Eager to put his stamp on Russia

Only days in power, Putin has pardoned Yeltsin, fired his daughter, and

From hard-line nationalists to Western-leaning liberals, just about everyone across Russia's fractious political spectrum is claiming Acting President Vladimir Putin as one of their own. But the available evidence suggests that Mr. Putin is with all, and none of them. He is a man with a mission almost as old as Russian statehood.

He is also apparently in a hurry. Though Putin has granted Boris Yeltsin immunity from prosecution and allowed him to keep an office in the Kremlin following Mr. Yeltsin's sudden resignation on Dec. 31, Putin swiftly fired the former president's daughter and chief imagemaker Tatyana Dyachenko. The move suggests he is impatient to put distance between himself and the corruption-stained, unpopular Yeltsin regime, especially the close circle of Kremlin advisers known as the "Family."

According to the head of Russia's Constitutional Court, Putin may also ask the upper house of parliament to move up presidential elections slated for the end of March. Most analysts agree that the sooner the vote is held, the better Putin's chances of being elected.

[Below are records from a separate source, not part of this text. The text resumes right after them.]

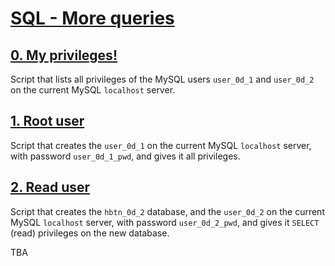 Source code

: # [SQL - More queries](https://intranet.hbtn.io/projects/2129)

## [0. My privileges!](0-privileges.sql)
Script that lists all privileges of the MySQL users `user_0d_1` and `user_0d_2` on the current MySQL `localhost` server.

## [1. Root user](1-create_user.sql)
Script that creates the `user_0d_1` on the current MySQL `localhost` server, with password `user_0d_1_pwd`, and gives it all privileges.

## [2. Read user](2-create_read_user.sql)
Script that creates the `hbtn_0d_2` database, and the `user_0d_2` on the current MySQL `localhost` server, with password `user_0d_2_pwd`, and gives it `SELECT` (read) privileges on the new database.

TBA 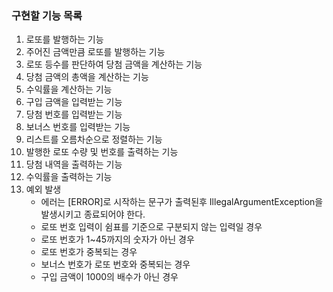 ###  구현할 기능 목록
1. 로또를 발행하는 기능
2. 주어진 금액만큼 로또를 발행하는 기능
3. 로또 등수를 판단하여 당첨 금액을 계산하는 기능
4. 당첨 금액의 총액을 계산하는 기능
5. 수익률을 계산하는 기능
6. 구입 금액을 입력받는 기능
7. 당첨 번호를 입력받는 기능
8. 보너스 번호를 입력받는 기능
9. 리스트를 오름차순으로 정렬하는 기능
10. 발행한 로또 수량 및 번호를 출력하는 기능
11. 당첨 내역을 출력하는 기능
12. 수익률을 출력하는 기능 
13. 예외 발생
    - 에러는 [ERROR]로 시작하는 문구가 출력된후 IllegalArgumentException을 발생시키고 종료되어야 한다.
    - 로또 번호 입력이 쉼표를 기준으로 구분되지 않는 입력일 경우
    - 로또 번호가 1~45까지의 숫자가 아닌 경우
    - 로또 번호가 중복되는 경우
    - 보너스 번호가 로또 번호와 중복되는 경우
    - 구입 금액이 1000의 배수가 아닌 경우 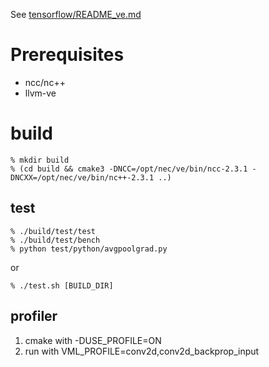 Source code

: See [tensorflow/README_ve.md](https://github.com/sx-aurora-dev/tensorflow/blob/develop/README_ve.md)

# Prerequisites

- ncc/nc++
- llvm-ve

# build

    % mkdir build
    % (cd build && cmake3 -DNCC=/opt/nec/ve/bin/ncc-2.3.1 -DNCXX=/opt/nec/ve/bin/nc++-2.3.1 ..)


## test

    % ./build/test/test
    % ./build/test/bench
    % python test/python/avgpoolgrad.py

or

    % ./test.sh [BUILD_DIR]


## profiler

1. cmake with -DUSE_PROFILE=ON
2. run with VML_PROFILE=conv2d,conv2d_backprop_input
   
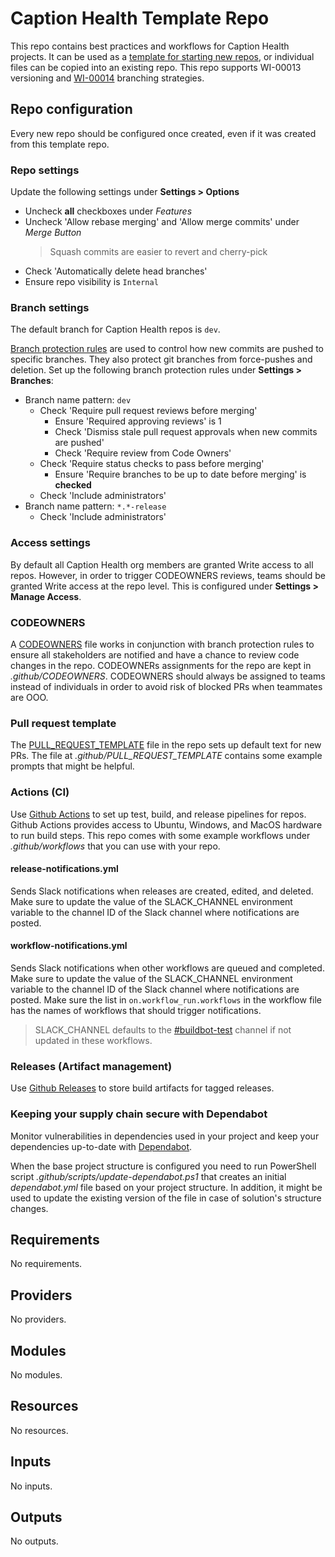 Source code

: # Caption Health Template Repo

This repo contains best practices and workflows for Caption Health projects.
It can be used as a [template for starting new repos][template repo], or
individual files can be copied into an existing repo. This repo supports
WI-00013 versioning and [WI-00014] branching strategies.

## Repo configuration

Every new repo should be configured once created, even if it was created from
this template repo.

### Repo settings

Update the following settings under __Settings > Options__

* Uncheck __all__ checkboxes under _Features_
* Uncheck 'Allow rebase merging' and 'Allow merge commits'
    under _Merge Button_
    > Squash commits are easier to revert and cherry-pick
* Check 'Automatically delete head branches'
* Ensure repo visibility is `Internal`

### Branch settings

The default branch for Caption Health repos is `dev`.

[Branch protection rules] are used to control how new commits are pushed to
specific branches. They also protect git branches from force-pushes and
deletion. Set up the following branch protection rules
under __Settings > Branches__:

* Branch name pattern: `dev`
  * Check 'Require pull request reviews before merging'
    * Ensure 'Required approving reviews' is 1
    * Check 'Dismiss stale pull request approvals when new
          commits are pushed'
    * Check 'Require review from Code Owners'
  * Check 'Require status checks to pass before merging'
    * Ensure 'Require branches to be up to date before merging' is
          __checked__
  * Check 'Include administrators'
* Branch name pattern: `*.*-release`
  * Check 'Include administrators'

### Access settings

By default all Caption Health org members are granted Write access to all repos.
However, in order to trigger CODEOWNERS reviews, teams should be granted
Write access at the repo level. This is configured
under __Settings > Manage Access__.

### CODEOWNERS

A [CODEOWNERS] file works in conjunction with branch protection rules to ensure
all stakeholders are notified and have a chance to review code changes in the
repo. CODEOWNERs assignments for the repo are kept in _.github/CODEOWNERS_.
CODEOWNERS should always be assigned to teams instead of individuals in order
to avoid risk of blocked PRs when teammates are OOO.

### Pull request template

The [PULL_REQUEST_TEMPLATE] file in the repo sets up default text for new PRs.
The file at _.github/PULL_REQUEST_TEMPLATE_ contains some example prompts that
might be helpful.

### Actions (CI)

Use [Github Actions] to set up test, build, and release pipelines for repos.
Github Actions provides access to Ubuntu, Windows, and MacOS hardware to run
build steps. This repo comes with some example workflows under
_.github/workflows_ that you can use with your repo.

#### release-notifications.yml

Sends Slack notifications when releases are created, edited, and deleted. Make
sure to update the value of the SLACK_CHANNEL environment variable to the
channel ID of the Slack channel where notifications are posted.

#### workflow-notifications.yml

Sends Slack notifications when other workflows are queued and completed. Make
sure to update the value of the SLACK_CHANNEL environment variable to the
channel ID of the Slack channel where notifications are posted. Make sure the
list in `on.workflow_run.workflows` in the workflow file has the names of
workflows that should trigger notifications.

> SLACK_CHANNEL defaults to the [#buildbot-test] channel if not updated in
> these workflows.

### Releases (Artifact management)

Use [Github Releases] to store build artifacts for tagged releases.

<!-- References -->

[Branch protection rules]:https://docs.github.com/en/repositories/configuring-branches-and-merges-in-your-repository/defining-the-mergeability-of-pull-requests/about-protected-branches
[#buildbot-test]: https://caption-health.slack.com/archives/C01J1EJ6B9C
[CODEOWNERS]:https://docs.github.com/en/github/creating-cloning-and-archiving-repositories/about-code-owners
[Github Actions]: https://docs.github.com/en/actions
[Github Releases]: https://docs.github.com/en/repositories/releasing-projects-on-github/about-releases
[PULL_REQUEST_TEMPLATE]: https://docs.github.com/en/communities/using-templates-to-encourage-useful-issues-and-pull-requests/creating-a-pull-request-template-for-your-repository
[template repo]:https://docs.github.com/en/github/creating-cloning-and-archiving-repositories/creating-a-repository-from-a-template
[WI-00014]:https://docs.google.com/document/d/1updZOyxJf-OQLB7vQ-A0dnx3h-0_ibRwgN2-DT58kTA/edit#heading=h.if0os92r50ge

### Keeping your supply chain secure with Dependabot

Monitor vulnerabilities in dependencies used in your project and keep your dependencies up-to-date with [Dependabot](https://docs.github.com/en/code-security/dependabot).

When the base project structure is configured you need to run PowerShell script _.github/scripts/update-dependabot.ps1_ that creates an initial _dependabot.yml_ file based on your project structure. In addition, it might be used to update the existing version of the file in case of solution's structure changes.
<!-- BEGIN_TF_DOCS -->
<!-- markdown-table-prettify-ignore-start -->
## Requirements

No requirements.

## Providers

No providers.

## Modules

No modules.

## Resources

No resources.

## Inputs

No inputs.

## Outputs

No outputs.
<!-- markdown-table-prettify-ignore-end -->

<!-- END_TF_DOCS -->
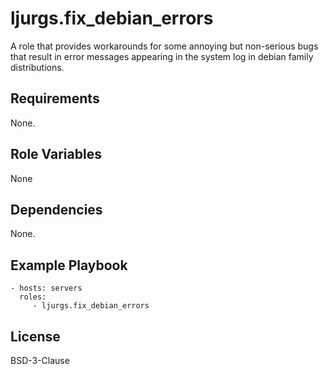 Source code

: ljurgs.fix_debian_errors
=========

A role that provides workarounds for some annoying but non-serious bugs that result in error messages appearing in the system log in debian family distributions.

Requirements
------------

None.

Role Variables
--------------

None

Dependencies
------------

None.

Example Playbook
----------------

    - hosts: servers
      roles:
         - ljurgs.fix_debian_errors

License
-------

BSD-3-Clause
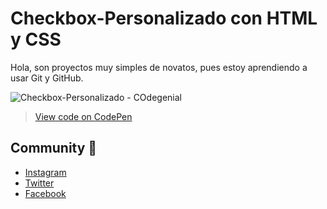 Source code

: # Checkbox-Personalizado con HTML y CSS
Hola, son proyectos muy simples de novatos, pues estoy aprendiendo a usar Git y GitHub.

![Checkbox-Personalizado - COdegenial](https://pbs.twimg.com/media/EGaT9jSWkAAdnbD?format=jpg&name=large)

> [View code on CodePen](https://codepen.io/codegenial/pen/NWWqryX)

## Community :beers:
- [Instagram](https://instagram.com/codegenial)
- [Twitter](https://twitter.com/codegenial)
- [Facebook](https://facebook.com/codegenial)
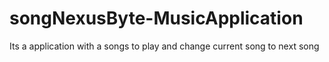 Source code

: # songNexusByte-MusicApplication
Its a application with a songs to play and change current song to next song

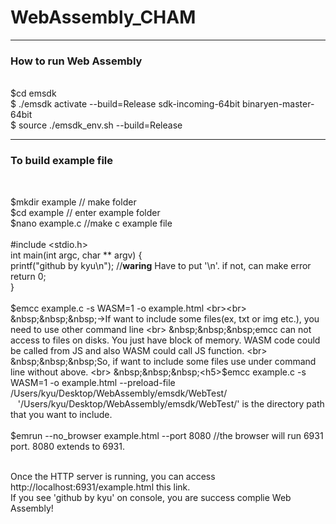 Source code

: # WebAssembly_CHAM
<hr>
<h3>How to run Web Assembly</h3> <br>
$cd emsdk <br>
$ ./emsdk activate --build=Release sdk-incoming-64bit binaryen-master-64bit <br>
$ source ./emsdk_env.sh --build=Release <br>

<hr>
<h3>To build example file</h3> <br>

$mkdir example // make folder <br>
$cd example // enter example folder <br>
$nano example.c //make c example file <br><br>
#include <stdio.h> <br>
int main(int argc, char ** argv) {<br>
  printf("github by kyu\n"); //**waring** Have to put '\n'. if not, can make error <br>
  return 0;<br>
}<br><br>
$emcc example.c -s WASM=1 -o example.html <br><br>
  &nbsp;&nbsp;&nbsp;->If want to include some files(ex, txt or img etc.), you need to use other command line <br>
  &nbsp;&nbsp;&nbsp;emcc can not access to files on disks. You just have block of memory. WASM code could be called from JS and also WASM could call JS function. <br>
  &nbsp;&nbsp;&nbsp;So, if want to include some files use under command line without above. <br>
  &nbsp;&nbsp;&nbsp;<h5>$emcc example.c -s WASM=1 -o example.html --preload-file /Users/kyu/Desktop/WebAssembly/emsdk/WebTest/</h5> <br>
  &nbsp;&nbsp;&nbsp;'/Users/kyu/Desktop/WebAssembly/emsdk/WebTest/' is the directory path that you want to include.<br><br>
$emrun --no_browser example.html --port 8080 //the browser will run 6931 port. 8080 extends to 6931. <br><br>

Once the HTTP server is running, you can access http://localhost:6931/example.html this link. <br>
If you see 'github by kyu' on console, you are success complie Web Assembly!
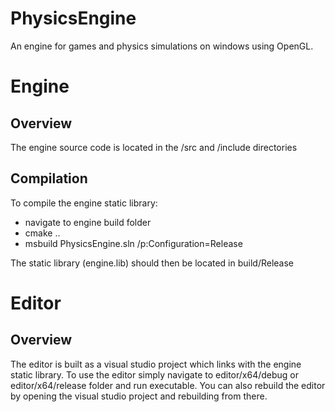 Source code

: PhysicsEngine
=============
An engine for games and physics simulations on windows using OpenGL. 

Engine
======

Overview
--------

The engine source code is located in the /src and /include directories

Compilation
-----------

To compile the engine static library:
* navigate to engine build folder
* cmake ..
* msbuild PhysicsEngine.sln /p:Configuration=Release

The static library (engine.lib) should then be located in build/Release

Editor
======

Overview
--------

The editor is built as a visual studio project which links with the engine static library. To use the editor simply navigate to editor/x64/debug or editor/x64/release folder and run executable. You can also rebuild the editor by opening the visual studio project and rebuilding from there.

And the tough-talking former spy needs a direct mandate before he embarks on any sweeping program of change.

The goal of radical Kremlin leaders from Peter the Great to Mikhail Gorbachev was to modernize a backward, sluggish society by absorbing Western technology and managerial methods, but without relinquishing political control. "It will not happen soon, if ever, that Russia will become like the US or Britain, where liberal values have long historic traditions," Putin wrote in his only known political manifesto, published last week on a government Web site (www.pravitelstvo.gov.ru/english/). "For Russia, a strong state is not an anomaly which should be got rid of. Quite the contrary, Russians see it as a source and guarantor of order and the initiator and main driving force of any change."

Putin was schooled as an agent of the Soviet KGB in the 1970s, a time when cynicism and economic stagnation were rotting the Soviet Union's foundations. Analysts say his political mentor was Yuri Andropov, the forward-thinking spymaster who rose to rule the country for nine months in 1982. Mr. Andropov tried to use KGB experts, who understood the country's dire situation better than anyone else, to implement reforms based on tougher workplace discipline as well as imported - often stolen - Western technology and expertise.

'Putin is a man of the Andropov generation, which means he believes in the guiding role of an elite of professional and pragmatic experts who wield state power for the good of the nation," says Vladimir Petukhov, an analyst with the Institute for Social and National Problems in Moscow. "This is the most essential fact about him."

Andropov died before his reforms took hold, but in 1985 Mikhail Gorbachev attempted to continue them. The early years of Mr. Gorbachev's term in power were marked by a draco- nian antidrinking campaign and efforts to "accelerate" industrial production by toughening penalties for laziness and negligence. Mr. Gorbachev soon decided Andropov-style reforms, based on tightening the screws, would not work. He expanded his program to include democratization of society and increased openness in the media.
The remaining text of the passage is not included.